Although chess can teach us a lot about how to understand life, I'm not so sure it's about the rules of chess as much as it is the way in which we move in chess, and considering obstacles, mobility, and the entire board. I really see the beauty in chess-- The heart of it. Josh Waitzkin for the win.

I think the rules can represent the restrictions we might have in life, though.

But, you could think of _any _game as a metaphor for life. Try me.


----------



## liminalthought (Feb 25, 2012)

I always find the cheesiest way around the board.


----------



## tangosthenes (Oct 29, 2011)

Cheese


----------



## Captain Mclain (Feb 22, 2014)

FearAndTrembling said:


> It is exactly that. People are already trying to move you around on the board. We didn't start the game. We were just born on the board. I break the rules whenever I can.

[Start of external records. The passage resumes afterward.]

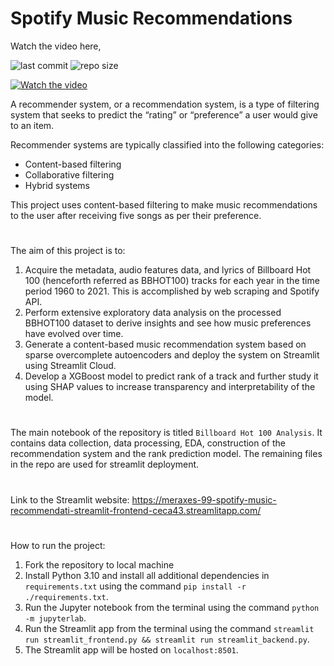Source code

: # Spotify Music Recommendations
Watch the video here,

![last commit](https://img.shields.io/github/last-commit/meraxes-99/Spotify_Music_Recommendations)
![repo size](https://img.shields.io/github/repo-size/meraxes-99/Spotify_Music_Recommendations)

[![Watch the video](https://drive.google.com/u/0/uc?id=1eoFOnI-6eEU3UwfIcwy3CknXHVqNKjYq&export=download)](https://youtu.be/gJBP81oExrA)

A recommender system, or a recommendation system, is a type of filtering system that seeks to predict the “rating” or “preference” a user would give to an item.

Recommender systems are typically classified into the following categories:

- Content-based filtering
- Collaborative filtering
- Hybrid systems

This project uses content-based filtering to make music recommendations to the user after receiving five songs as per their preference.

#

The aim of this project is to:

1) Acquire the metadata, audio features data, and lyrics of Billboard Hot 100 (henceforth referred as BBHOT100) tracks for each year in the time period 1960 to 2021. This is accomplished by web scraping and Spotify API.
2) Perform extensive exploratory data analysis on the processed BBHOT100 dataset to derive insights and see how music preferences have evolved over time.
3) Generate a content-based music recommendation system based on sparse overcomplete autoencoders and deploy the system on Streamlit using Streamlit Cloud.
4) Develop a XGBoost model to predict rank of a track and further study it using SHAP values to increase transparency and interpretability of the model.

#

The main notebook of the repository is titled `Billboard Hot 100 Analysis`. It contains data collection, data processing, EDA, construction of the recommendation system and the rank prediction model.
The remaining files in the repo are used for streamlit deployment.

#

Link to the Streamlit website: https://meraxes-99-spotify-music-recommendati-streamlit-frontend-ceca43.streamlitapp.com/

#

How to run the project:
1. Fork the repository to local machine
2. Install Python 3.10 and install all additional dependencies in `requirements.txt` using the command `pip install -r ./requirements.txt`.
3. Run the Jupyter notebook from the terminal using the command `python -m jupyterlab`.
4. Run the Streamlit app from the terminal using the command `streamlit run streamlit_frontend.py && streamlit run streamlit_backend.py`.
5. The Streamlit app will be hosted on `localhost:8501`.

Its imposible to break the rules.  As its impossible to fly. There are some fundamental rules that can not be broken.


----------



## Captain Mclain (Feb 22, 2014)

The more fancy moves someone does in the game, the funnier it gets ;D


----------



## MrsAcidTea (Oct 27, 2014)

I like riddles and experiments. Maybe because of this. Also I try acting in different ways and just want to know how people react. 
Also I ask many, many, many questions. Also many level ups. It's interesting how you came to the point that NJ's all see the world as a game~


----------



## I_destroyedtheuniverse (Jul 24, 2014)

Because life is tangy like cheddar.


----------



## Friday (Jun 1, 2012)

Life is a game. Some people are bad at playing the game. Others cheat at the game. Some refuse to play the game. Others blame the game.

It's not manipulation if you play into peoples habits. I just call that setting them up. You're not changing what they do. You're just putting them into a situation where they do what they do best. 

I wouldnt call life "chess" because it's not just you against the world. I would call life a game of poker played on a very large table.


----------



## VinnieBob (Mar 24, 2014)

Kintsugi said:


> cheese?


like the title says-chees
I always thought it was chess but alas I was wrong
it's been chees all along
don't mous eat chees?


----------



## Abraxas (May 28, 2011)

Friday said:


> I wouldnt call life "chess" because it's not just you against the world. I would call life a game of poker played on a very large table.


I like that analogy even better.

Yes, I'd say poker is a really good way of putting it. Especially since poker involves feints and tells and wagers. Chess is a game with symmetrical information, but poker is asymmetrical, which is a better reflection of how life actually is, since we don't ever really know all the variables.


----------



## O_o (Oct 22, 2011)

You know I get it and neither agree nor disagree. But I would say, as poster previously mentioned, poker would be a better metaphor for it to an extent. 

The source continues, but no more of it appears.